I am looking to add a third vehicle, a small scout/command car to sit in the gateway to the field.

Searching a number of sites I’ve seen some interesting options, with many of them listed as 20mm kits (not a scale I’ve heard of), and equating these to 1/72nd. Being a newbie to ‘braille’ kits I’m concerned about the scale claims, I have already experienced the difference in scales when I tried a 1/76th Sherman alongside a 1/72nd, clearly noticeable variation. I know they’re both classed as 4mm scale, but are actually 4.233 (1/72nd) and 4.011 (1/76th) hence the size discrepancy.

So, do 20mm kits equate to 1/72nd, or are they 1/76th, or a completely different scale…anyone know, :thinking:?

Cheers, :beer:,


So, 20mm is a table top wargaming scale. It’s based on the height of the figures - 20mm.

The question begs, is that 20mm for a 6’ tall man (~183 cm)? Assuming that is correct, we can divide 2 cm into 183 cm and get 90:1 or 1/90 scale.

As a comparison, if we say that the same 6’ tall man (~183 cm) is represented in 1/72 scale, the math works out that the model figure is 25.4 mm tall (2.54 cm) into the same 183 cm to get 72:1 or 1/72.
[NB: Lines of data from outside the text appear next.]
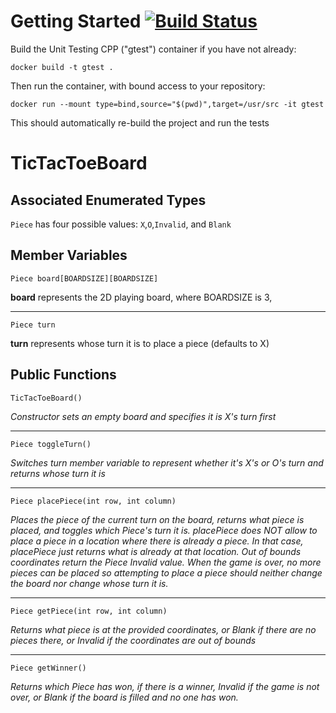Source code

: # Getting Started [![Build Status](https://travis-ci.com/chodges7/TicTacToeBoard.svg?branch=master)](https://travis-ci.com/chodges7/TicTacToeBoard)

Build the Unit Testing CPP ("gtest") container if you have not already:

`docker build -t gtest .`

Then run the container, with bound access to your repository:

`docker run --mount type=bind,source="$(pwd)",target=/usr/src -it gtest`

This should automatically re-build the project and run the tests

# TicTacToeBoard

## Associated Enumerated Types
`Piece` has four possible values: `X`,`O`,`Invalid`, and `Blank`

## Member Variables
`Piece board[BOARDSIZE][BOARDSIZE]`

**board** represents the 2D playing board, where BOARDSIZE is 3,
___
`Piece turn`

**turn** represents whose turn it is to place a piece (defaults to X)

## Public Functions
`TicTacToeBoard()`

*Constructor sets an empty board and specifies it is X's turn first*
___

`Piece toggleTurn()`

*Switches turn member variable to represent whether it's X's or O's turn
and returns whose turn it is*
___


`Piece placePiece(int row, int column)`

*Places the piece of the current turn on the board, returns what
piece is placed, and toggles which Piece's turn it is. placePiece does
NOT allow to place a piece in a location where there is already a piece.
In that case, placePiece just returns what is already at that location.
Out of bounds coordinates return the Piece Invalid value. When the game
is over, no more pieces can be placed so attempting to place a piece
should neither change the board nor change whose turn it is.*
___

`Piece getPiece(int row, int column)`

*Returns what piece is at the provided coordinates, or Blank if there
are no pieces there, or Invalid if the coordinates are out of bounds*
___

`Piece getWinner()`

*Returns which Piece has won, if there is a winner, Invalid if the game
is not over, or Blank if the board is filled and no one has won.*
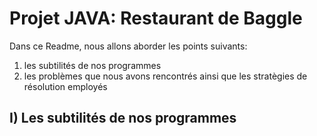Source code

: # Projet JAVA: Restaurant de Baggle

<p>Dans ce Readme, nous allons aborder les points suivants: </p>
<ol>
  <li> les subtilités de nos programmes </li>
  <li> les problèmes que nous avons rencontrés ainsi que les stratègies de résolution employés </li>
</ol>
 
 
 
## I) Les subtilités de nos programmes

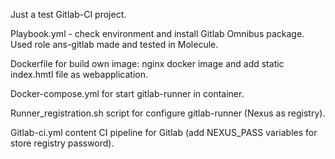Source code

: Just a test Gitlab-CI project.

Playbook.yml - check environment and install Gitlab Omnibus package. Used role ans-gitlab made and tested in Molecule.

Dockerfile for build own image: nginx docker image  and add static index.hmtl file as webapplication.

Docker-compose.yml for start gitlab-runner in container.

Runner_registration.sh script for configure gitlab-runner (Nexus as registry). 

Gitlab-ci.yml content CI pipeline for Gitlab (add NEXUS_PASS variables for store registry password).
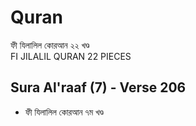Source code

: # Quran
ফী যিলালিল কোরআন ২২ খণ্ড\
FI JILALIL QURAN 22 PIECES


## Sura Al'raaf (7) - Verse 206 
* ফী যিলালিল কোরআন ৭ম খণ্ড
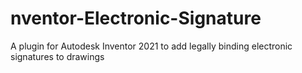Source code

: # nventor-Electronic-Signature
A plugin for Autodesk Inventor 2021 to add legally binding electronic signatures to drawings
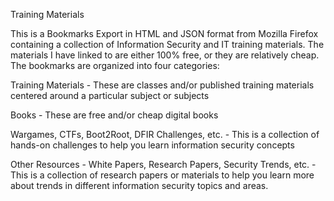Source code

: Training Materials

This is a Bookmarks Export in HTML and JSON format from Mozilla Firefox containing a collection of Information Security and IT training materials. The materials I have linked to are either 100% free, or they are relatively cheap. The bookmarks are organized into four categories:

Training Materials - These are classes and/or published training materials centered around a particular subject or subjects

Books - These are free and/or cheap digital books

Wargames, CTFs, Boot2Root, DFIR Challenges, etc. - This is a collection of hands-on challenges to help you learn information security concepts

Other Resources - White Papers, Research Papers, Security Trends, etc. - This is a collection of research papers or materials to help you learn more about trends in different information security topics and areas.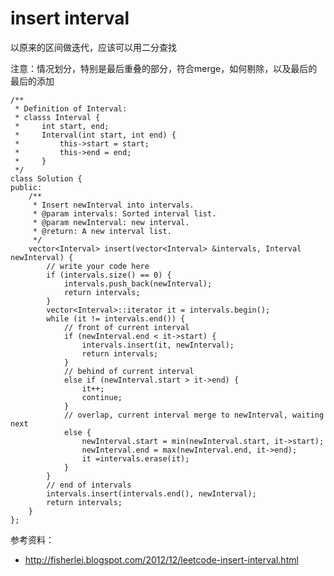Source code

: # insert interval


以原来的区间做迭代，应该可以用二分查找

注意：情况划分，特别是最后重叠的部分，符合merge，如何剔除，以及最后的最后的添加


	/**
	 * Definition of Interval:
	 * classs Interval {
	 *     int start, end;
	 *     Interval(int start, int end) {
	 *         this->start = start;
	 *         this->end = end;
	 *     }
	 */
	class Solution {
	public:
	    /**
	     * Insert newInterval into intervals.
	     * @param intervals: Sorted interval list.
	     * @param newInterval: new interval.
	     * @return: A new interval list.
	     */
	    vector<Interval> insert(vector<Interval> &intervals, Interval newInterval) {
	        // write your code here
	        if (intervals.size() == 0) {
	            intervals.push_back(newInterval);
	            return intervals;
	        }
	        vector<Interval>::iterator it = intervals.begin();
	        while (it != intervals.end()) {
	            // front of current interval
	            if (newInterval.end < it->start) {
	                intervals.insert(it, newInterval);
	                return intervals;
	            }
	            // behind of current interval
	            else if (newInterval.start > it->end) {
	                it++;
	                continue;
	            }
	            // overlap, current interval merge to newInterval, waiting next
	            else {
	                newInterval.start = min(newInterval.start, it->start);
	                newInterval.end = max(newInterval.end, it->end);
	                it =intervals.erase(it);
	            }
	        }
	        // end of intervals
	        intervals.insert(intervals.end(), newInterval);
	        return intervals;
	    }
	};



参考资料：

+ http://fisherlei.blogspot.com/2012/12/leetcode-insert-interval.html
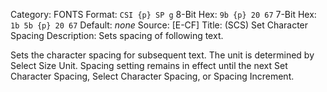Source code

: Category: FONTS
Format: `CSI {p} SP g`
8-Bit Hex: `9b {p} 20 67`
7-Bit Hex: `1b 5b {p} 20 67`
Default: *none*
Source: [E-CF]
Title: (SCS) Set Character Spacing
Description: Sets spacing of following text.

Sets the character spacing for subsequent text. The unit is determined by Select Size Unit. Spacing setting remains in effect until the next Set Character Spacing, Select Character Spacing, or Spacing Increment.
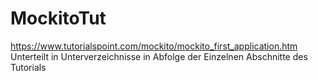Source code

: # MockitoTut
https://www.tutorialspoint.com/mockito/mockito_first_application.htm
Unterteilt in Unterverzeichnisse in Abfolge der Einzelnen Abschnitte des Tutorials
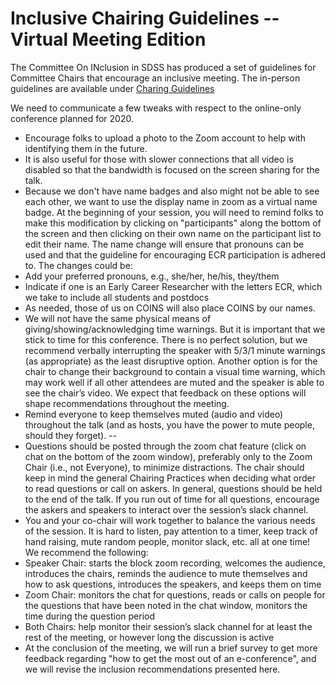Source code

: # Inclusive Chairing Guidelines -- Virtual Meeting Edition

The Committee On INclusion in SDSS has produced a set of guidelines for Committee Chairs that encourage an inclusive meeting. The in-person guidelines are available under [Charing Guidelines](chairing_guidelines.md)


We need to communicate a few tweaks with respect to the online-only conference planned for 2020. 
- Encourage folks to upload a photo to the Zoom account to help with identifying them in the future. 
- It is also useful for those with slower connections that all video is disabled so that the bandwidth is focused on the screen sharing for the talk. 
- Because we don't have name badges and also might not be able to see each other, we want to use the display name in zoom as a virtual name badge. At the beginning of your session, you will need to remind folks to make this modification by clicking on "participants" along the bottom of the screen and then clicking on their own name on the participant list to edit their name. The name change will ensure that pronouns can be used and that the guideline for encouraging ECR participation is adhered to. The changes could be: 
 - Add your preferred pronouns, e.g.,  she/her, he/his, they/them
 - Indicate if one is an Early Career Researcher with the letters ECR, which we take to include all students and postdocs
 - As needed, those of us on COINS will also place COINS by our names. 
- We will not have the same physical means of giving/showing/acknowledging time warnings. But it is important that we stick to time for this conference. There is no perfect solution, but we recommend verbally interrupting the speaker with 5/3/1 minute warnings (as appropriate) as the least disruptive option.  Another option is for the chair to change their background to contain a visual time warning, which may work well if all other attendees are muted and the speaker is able to see the chair’s video.  We expect that feedback on these options will shape recommendations throughout the meeting.
- Remind everyone to keep themselves muted (audio and video) throughout the talk (and as hosts, you have the power to mute people, should they forget). --
- Questions should be posted through the zoom chat feature (click on chat on the bottom of the zoom window), preferably only to the Zoom Chair (i.e., not Everyone), to minimize distractions.  The chair should keep in mind the general Chairing Practices when deciding what order to read questions or call on askers.  In general, questions should be held to the end of the talk.  If you run out of time for all questions, encourage the askers and speakers to interact over the session’s slack channel.
- You and your co-chair will work together to balance the various needs of the session. It is hard to listen, pay attention to a timer, keep track of hand raising, mute random people, monitor slack, etc. all at one time! We recommend the following:
 - Speaker Chair: starts the block zoom recording, welcomes the audience, introduces the chairs, reminds the audience to mute themselves and how to ask questions, introduces the speakers, and keeps them on time
 - Zoom Chair: monitors the chat for questions, reads or calls on people for the questions that have been noted in the chat window, monitors the time during the question period
 - Both Chairs: help monitor their session’s slack channel for at least the rest of the meeting, or however long the discussion is active
- At the conclusion of the meeting, we will run a brief survey to get more feedback regarding "how to get the most out of an e-conference", and we will revise the inclusion recommendations presented here.
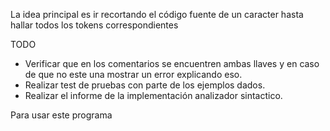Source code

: La idea principal es ir recortando el código fuente de un caracter hasta hallar todos los tokens correspondientes

TODO
* Verificar que en los comentarios se encuentren ambas llaves y en caso de que no este una mostrar un error explicando eso.
* Realizar test de pruebas con parte de los ejemplos dados.
* Realizar el informe de la implementación analizador sintactico.

Para usar este programa
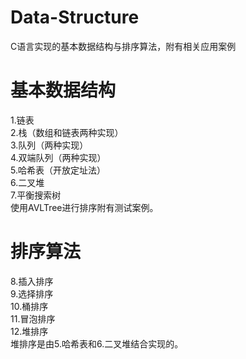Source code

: # Data-Structure
C语言实现的基本数据结构与排序算法，附有相关应用案例
# 基本数据结构
1.链表<br>
2.栈（数组和链表两种实现）<br>
3.队列（两种实现）<br>
4.双端队列（两种实现）<br>
5.哈希表（开放定址法）<br>
6.二叉堆<br>
7.平衡搜索树<br>
使用AVLTree进行排序附有测试案例。
# 排序算法
8.插入排序<br>
9.选择排序<br>
10.桶排序<br>
11.冒泡排序<br>
12.堆排序<br>
堆排序是由5.哈希表和6.二叉堆结合实现的。
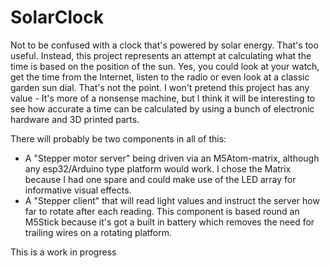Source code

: # SolarClock

Not to be confused with a clock that's powered by solar energy. That's too useful. Instead, this project represents an attempt at calculating what the time is based on the position of the sun. Yes, you could look at your watch, get the time from the Internet, listen to the radio or even look at a classic garden sun dial. That's not the point. I won't pretend this project has any value - It's more of a nonsense machine, but I think it will be interesting to see how accurate a time can be calculated by using a bunch of electronic hardware and 3D printed parts.
 
There will probably be two components in all of this:
- A "Stepper motor server" being driven via an M5Atom-matrix, although any esp32/Arduino type platform would work. I chose the Matrix because I had one spare and could make use of the LED array for informative visual effects.
- A "Stepper client" that will read light values and instruct the server how far to rotate after each reading. This component is based round an M5Stick because it's got a built in battery which removes the need for trailing wires on a rotating platform.

This is a work in progress
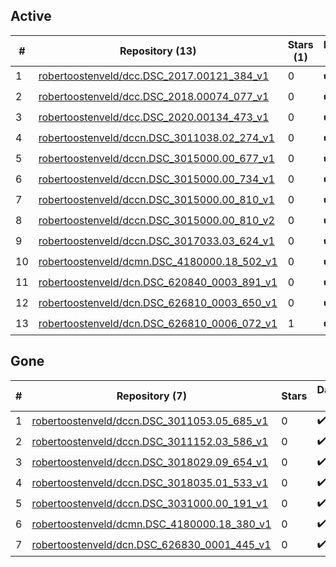 ## Active
| # | Repository (13) | Stars (1) | Dataset (13) | `run` | `containers-run` |
| --- | --- | --- | --- | --- | --- |
| 1 | [robertoostenveld/dcc.DSC_2017.00121_384_v1](https://github.com/robertoostenveld/dcc.DSC_2017.00121_384_v1) | 0 | :heavy_check_mark: |  |  |
| 2 | [robertoostenveld/dcc.DSC_2018.00074_077_v1](https://github.com/robertoostenveld/dcc.DSC_2018.00074_077_v1) | 0 | :heavy_check_mark: |  |  |
| 3 | [robertoostenveld/dcc.DSC_2020.00134_473_v1](https://github.com/robertoostenveld/dcc.DSC_2020.00134_473_v1) | 0 | :heavy_check_mark: |  |  |
| 4 | [robertoostenveld/dccn.DSC_3011038.02_274_v1](https://github.com/robertoostenveld/dccn.DSC_3011038.02_274_v1) | 0 | :heavy_check_mark: |  |  |
| 5 | [robertoostenveld/dccn.DSC_3015000.00_677_v1](https://github.com/robertoostenveld/dccn.DSC_3015000.00_677_v1) | 0 | :heavy_check_mark: |  |  |
| 6 | [robertoostenveld/dccn.DSC_3015000.00_734_v1](https://github.com/robertoostenveld/dccn.DSC_3015000.00_734_v1) | 0 | :heavy_check_mark: |  |  |
| 7 | [robertoostenveld/dccn.DSC_3015000.00_810_v1](https://github.com/robertoostenveld/dccn.DSC_3015000.00_810_v1) | 0 | :heavy_check_mark: |  |  |
| 8 | [robertoostenveld/dccn.DSC_3015000.00_810_v2](https://github.com/robertoostenveld/dccn.DSC_3015000.00_810_v2) | 0 | :heavy_check_mark: |  |  |
| 9 | [robertoostenveld/dccn.DSC_3017033.03_624_v1](https://github.com/robertoostenveld/dccn.DSC_3017033.03_624_v1) | 0 | :heavy_check_mark: |  |  |
| 10 | [robertoostenveld/dcmn.DSC_4180000.18_502_v1](https://github.com/robertoostenveld/dcmn.DSC_4180000.18_502_v1) | 0 | :heavy_check_mark: |  |  |
| 11 | [robertoostenveld/dcn.DSC_620840_0003_891_v1](https://github.com/robertoostenveld/dcn.DSC_620840_0003_891_v1) | 0 | :heavy_check_mark: |  |  |
| 12 | [robertoostenveld/dcn.DSC_626810_0003_650_v1](https://github.com/robertoostenveld/dcn.DSC_626810_0003_650_v1) | 0 | :heavy_check_mark: |  |  |
| 13 | [robertoostenveld/dcn.DSC_626810_0006_072_v1](https://github.com/robertoostenveld/dcn.DSC_626810_0006_072_v1) | 1 | :heavy_check_mark: |  |  |

## Gone
| # | Repository (7) | Stars | Dataset (7) | `run` | `containers-run` |
| --- | --- | --- | --- | --- | --- |
| 1 | [robertoostenveld/dccn.DSC_3011053.05_685_v1](https://github.com/robertoostenveld/dccn.DSC_3011053.05_685_v1) | 0 | :heavy_check_mark: |  |  |
| 2 | [robertoostenveld/dccn.DSC_3011152.03_586_v1](https://github.com/robertoostenveld/dccn.DSC_3011152.03_586_v1) | 0 | :heavy_check_mark: |  |  |
| 3 | [robertoostenveld/dccn.DSC_3018029.09_654_v1](https://github.com/robertoostenveld/dccn.DSC_3018029.09_654_v1) | 0 | :heavy_check_mark: |  |  |
| 4 | [robertoostenveld/dccn.DSC_3018035.01_533_v1](https://github.com/robertoostenveld/dccn.DSC_3018035.01_533_v1) | 0 | :heavy_check_mark: |  |  |
| 5 | [robertoostenveld/dccn.DSC_3031000.00_191_v1](https://github.com/robertoostenveld/dccn.DSC_3031000.00_191_v1) | 0 | :heavy_check_mark: |  |  |
| 6 | [robertoostenveld/dcmn.DSC_4180000.18_380_v1](https://github.com/robertoostenveld/dcmn.DSC_4180000.18_380_v1) | 0 | :heavy_check_mark: |  |  |
| 7 | [robertoostenveld/dcn.DSC_626830_0001_445_v1](https://github.com/robertoostenveld/dcn.DSC_626830_0001_445_v1) | 0 | :heavy_check_mark: |  |  |
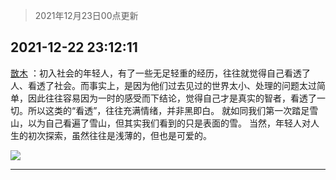 > 2021年12月23日00点更新
<link rel="stylesheet" href="https://cdn.jsdelivr.net/gh/taotie6/sampleJSON@main/css/photo_show.css">
<meta name="referrer" content="no-referrer" />


 ## 2021-12-22 23:12:11 

 [㪚木](https://www.coolapk.com/feed/32302149?shareKey=ZmM5ZjFhMWU3MmFhNjFjMzRiOTQ~) ：初入社会的年轻人，有了一些无足轻重的经历，往往就觉得自己看透了人、看透了社会。而事实上，是因为他们过去见过的世界太小、处理的问题太过简单，因此往往容易因为一时的感受而下结论，觉得自己才是真实的智者，看透了一切。所以这类的“看透”，往往充满情绪，并非黑即白。<!--break-->
就如同我们第一次踏足雪山，以为自己看遍了雪山，但其实我们看到的只是表面的雪。
当然，年轻人对人生的初次探索，虽然往往是浅薄的，但也是可爱的。 

<div class="album">
<img class="img-item" src="http://image.coolapk.com/feed/2019/0412/17/1081091_1555060673_5592@400x225.gif" />
</div>

 ------- 

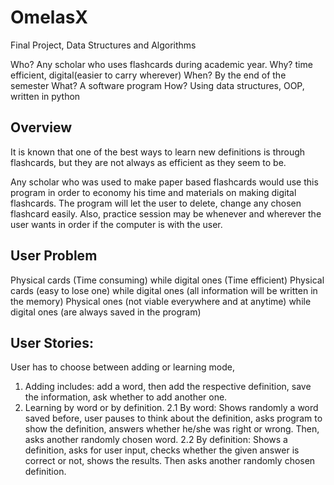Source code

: # OmelasX

Final Project, Data Structures and Algorithms

Who? Any scholar who uses flashcards during academic year.
Why? time efficient, digital(easier to carry wherever)
When? By the end of the semester
What? A software program
How? Using data structures, OOP, written in python

## Overview
It is known that one of the best ways to learn new definitions is through flashcards, but they are not always as efficient as they seem to be. 

Any scholar who was used to make paper based flashcards would use this program in order to economy his time and materials on making digital flashcards. The program will let the user to delete, change any chosen flashcard easily. Also, practice session may be whenever and wherever the user wants in order if the computer is with the user.


## User Problem
Physical cards (Time consuming) while digital ones (Time efficient)
Physical cards (easy to lose one) while digital ones (all information will be written in the memory)
Physical ones (not viable everywhere and at anytime) while digital ones (are always saved in the program)

## User Stories:
User has to choose between adding or learning mode,
1. Adding includes: add a word, then add the respective definition, save the information, ask whether to add another one.
2. Learning by word or by definition.
2.1 By word: Shows randomly a word saved before, user pauses to think about the definition, asks program to show the definition, answers whether he/she was right or wrong. Then, asks another randomly chosen word.
2.2 By definition: Shows a definition, asks for user input, checks whether the given answer is correct or not, shows the results. Then asks another randomly chosen definition. 
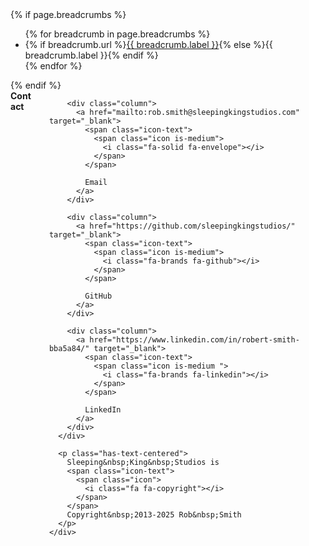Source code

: <footer>
  {% if page.breadcrumbs %}
  <div class="section">
    <div class="container is-max-desktop">
      <nav class="breadcrumb" aria-label="breadcrumbs">
        <ul>
          {% for breadcrumb in page.breadcrumbs %}
            <li>{% if breadcrumb.url %}<a href="{{site.baseurl}}{{breadcrumb.url}}">{{ breadcrumb.label }}</a>{% else %}{{ breadcrumb.label }}{% endif %}</li>
          {% endfor %}
        </ul>
      </nav>
    </div>
  </div>
  {% endif %}

  <div class="footer">
    <div class="container is-max-desktop">
      <div class="columns has-text-centered is-size-5 mb-5">
        <div class="column">
          <strong>Contact</strong>
        </div>

        <div class="column">
          <a href="mailto:rob.smith@sleepingkingstudios.com" target="_blank">
            <span class="icon-text">
              <span class="icon is-medium">
                <i class="fa-solid fa-envelope"></i>
              </span>
            </span>

            Email
          </a>
        </div>

        <div class="column">
          <a href="https://github.com/sleepingkingstudios/" target="_blank">
            <span class="icon-text">
              <span class="icon is-medium">
                <i class="fa-brands fa-github"></i>
              </span>
            </span>

            GitHub
          </a>
        </div>

        <div class="column">
          <a href="https://www.linkedin.com/in/robert-smith-bba5a84/" target="_blank">
            <span class="icon-text">
              <span class="icon is-medium ">
                <i class="fa-brands fa-linkedin"></i>
              </span>
            </span>

            LinkedIn
          </a>
        </div>
      </div>

      <p class="has-text-centered">
        Sleeping&nbsp;King&nbsp;Studios is
        <span class="icon-text">
          <span class="icon">
            <i class="fa fa-copyright"></i>
          </span>
        </span>
        Copyright&nbsp;2013-2025 Rob&nbsp;Smith
      </p>
    </div>
  </div>
</footer>
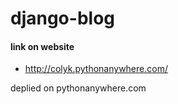 # django-blog

#### link on website
 * http://colyk.pythonanywhere.com/

deplied on pythonanywhere.com
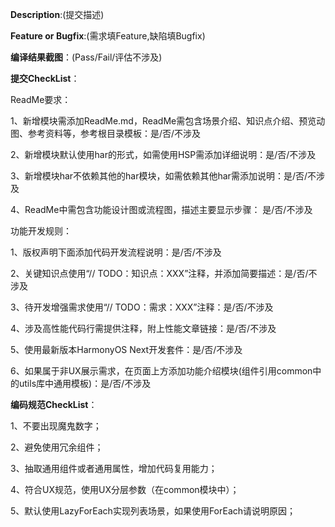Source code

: **Description**:(提交描述)


**Feature or Bugfix**:(需求填Feature,缺陷填Bugfix)


**编译结果截图**：(Pass/Fail/评估不涉及)


**提交CheckList**：

  ReadMe要求：

  1、新增模块需添加ReadMe.md，ReadMe需包含场景介绍、知识点介绍、预览动图、参考资料等，参考根目录模板：是/否/不涉及
  
  2、新增模块默认使用har的形式，如需使用HSP需添加详细说明：是/否/不涉及

  3、新增模块har不依赖其他的har模块，如需依赖其他har需添加说明：是/否/不涉及
  
  4、ReadMe中需包含功能设计图或流程图，描述主要显示步骤： 是/否/不涉及
  
  功能开发规则：

  1、版权声明下面添加代码开发流程说明：是/否/不涉及

  2、关键知识点使用“// TODO：知识点：XXX”注释，并添加简要描述：是/否/不涉及

  3、待开发增强需求使用“// TODO：需求：XXX”注释：是/否/不涉及

  4、涉及高性能代码行需提供注释，附上性能文章链接：是/否/不涉及
  
  5、使用最新版本HarmonyOS Next开发套件：是/否/不涉及
  
  6、如果属于非UX展示需求，在页面上方添加功能介绍模块(组件引用common中的utils库中通用模板)：是/否/不涉及
  
**编码规范CheckList**：
  
  1、不要出现魔鬼数字；
  
  2、避免使用冗余组件；
  
  3、抽取通用组件或者通用属性，增加代码复用能力；
  
  4、符合UX规范，使用UX分层参数（在common模块中）；
  
  5、默认使用LazyForEach实现列表场景，如果使用ForEach请说明原因；
  
  
  
  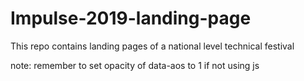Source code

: # Impulse-2019-landing-page
This repo contains landing pages of a national level technical festival


note: remember to set opacity of data-aos to 1 if not using js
The issue really is what is the 20 mm reference used to derive the scale? Only the manufacturer or sculptor of the 20 mm figures can tell us. If the 20mm reference is a man shorter than 6’ then the actual scale ratio slides towards larger. However, if the 20mm reference is against a standard measurement, then the scale ratio could be something else.

My guess is that the 20 mm scale reference is a human figure, but without knowing that 1:1 height of the reference figure, there’s no way to be more precise in mechanical terms (which is what you’re really asking - what is the scale of the model vehicle?).

IF you get an actual dimension from the scale model, you could then do the math with the same dimension taken from the prototype vehicle and derive a more precise scale ratio for “20mm scale.”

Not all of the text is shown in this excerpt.